There might still be dumbasses who think that having a cell phone makes them look important and they want to be using it all the time so as to achieve the maximum level of importance, but now since literally everybody has a cell phone, anyone who still thinks a cell phone makes them seem important probably can’t tie their shoes without the aid of a bicycle helmet.
And any respect you might have for somebody because they are using a cell phone, which can be acquired these days in boxes of cereal and fast food kids‘ meals, is going to be instantly negated when you see that their shoes have Velcro straps instead of laces.
Or maybe people talk on their cell phones while they are walking to class because they think using a cell phone to multi-task (walking plus talking) will make them look talented. But our nation’s true multi-taskers, people who are both insane and homeless, have been talking and walking for years without getting any credit. And these people are talking to Jesus and Elvis, whom I imagine are far more difficult to get a hold of than your frat brother.
So aside from just being a jerk, I can’t think of any other reason why someone would insist on using their cell phone as they are walking as opposed to waiting until they aren’t walking any more, and thus perhaps have some privacy so that every person they pass on the sidewalk doesn’t have to overhear their conversation about how they are so pissed that their birth-control pill didn’t work, and about how they are now considering a lawsuit.
Which transitions nicely into the primary reason I can’t stand it when people talk on their cell phones while walking. Sure, the people who do it are bastards, and there are other reasons to dislike the practice. For example, people who walk and talk on their cell phones tend to scream their conversations as if they were calling somebody from a Calcutta train station.

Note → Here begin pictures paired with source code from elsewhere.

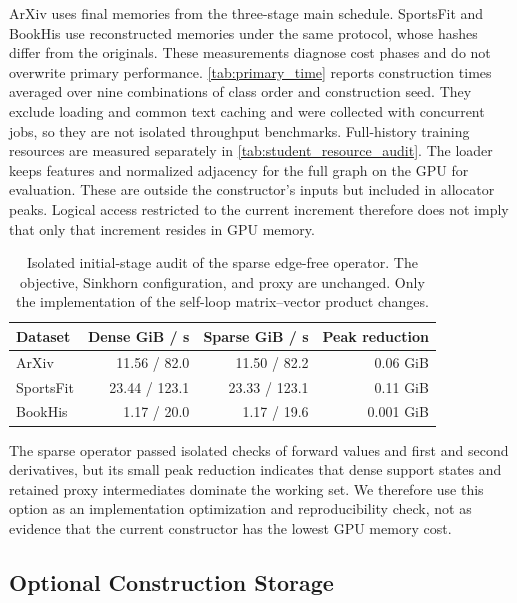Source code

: ArXiv uses final memories from the three-stage main schedule. SportsFit and BookHis use reconstructed
memories under the same protocol, whose hashes differ from the originals. These measurements diagnose cost
phases and do not overwrite primary performance. \autoref{tab:primary_time}
reports construction times averaged over nine combinations of class order and construction seed. They exclude loading and
common text caching and were collected with concurrent
jobs, so they are not isolated throughput benchmarks. Full-history training
resources are measured separately in \autoref{tab:student_resource_audit}.
The loader keeps features and normalized adjacency for the full graph on the GPU for evaluation. These are
outside the constructor's inputs but included in allocator peaks. Logical
access restricted to the current increment therefore does not imply that
only that increment resides in GPU memory.

\begin{table}[H]
\centering
\footnotesize
\setlength{\tabcolsep}{3pt}
\caption{Isolated initial-stage audit of the sparse edge-free operator.
The objective, Sinkhorn configuration, and proxy are unchanged. Only the
implementation of the self-loop matrix--vector product changes.}
\label{tab:sparse_edgefree_cost}
\begin{tabular*}{\linewidth}{@{\extracolsep{\fill}}lrrr@{}}
\toprule
Dataset & Dense GiB / s & Sparse GiB / s & Peak reduction\\
\midrule
ArXiv & 11.56 / 82.0 & 11.50 / 82.2 & 0.06 GiB\\
SportsFit & 23.44 / 123.1 & 23.33 / 123.1 & 0.11 GiB\\
BookHis & 1.17 / 20.0 & 1.17 / 19.6 & 0.001 GiB\\
\bottomrule
\end{tabular*}
\end{table}

The sparse operator passed isolated checks of forward values and first and
second derivatives, but its small peak reduction indicates
that dense support states and retained proxy intermediates dominate the
working set. We therefore use this option as an implementation optimization
and reproducibility check, not as evidence that the current constructor has
the lowest GPU memory cost.

\subsection{Optional Construction Storage}
\label{app:optional_storage}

However, I wouldn’t mind all the screaming if these conversations weren’t the most asinine things people could think of saying. I would be sympathetic if the person on the cell phone was coaching somebody through the disarming of a thermo-nuclear bomb strapped to Willy Wonka or open spinal-cord surgery on a giant panda.
But it’s always something along the lines of, "So what are you doing right now? ... Oh nothing? That’s pretty sweet ... yeah I’m doing nothing too, just walking to class ... Yeah I got totally plastered last night on vodka margaritas, totally wicked killer sweet! ... Wow there sure are a lot of ugly people walking around this campus. So I‘ll see you later? ... No? Well OK, bye."
And it just adds to the further confusion that is my life when I’m walking around, befuddled and disoriented as is my want, and I hear somebody behind me loudly proclaim something like the above one-sided dialogue. Since I can tell that there is only one person behind me, and since I am an idiot, I automatically assume that this person is talking to me. So then I’m very much embarrassed when I turn around and exclaim, "Wow, plastered on margaritas!? Congratulations!" (as that is the polite thing to do).
When I hear somebody behind me who is alone start to loudly speak, I assume that this person is either talking to me or is speaking with the government aliens in their brain, via external telepathy. Either way I react in a completely inappropriate manner to deal with somebody who is speaking on a cell phone, except it’s not my fault because I had no way of knowing they were on a cell phone. Ergo, I shouldn’t be held responsible for my actions, and thus it should be completely legal to throw rocks at people who walk around talking on cell phones.
And that’s the moral of this column: because of circumstances beyond my control, people who walk down the street while talking on cell phones should be exempt from laws that protect people from getting hit in the face with rocks.
I mean, Jesus Christ, when your phone rings how hard is it to stop, answer it, tell the person you’ll call them back in two minutes, hang up and then keep walking?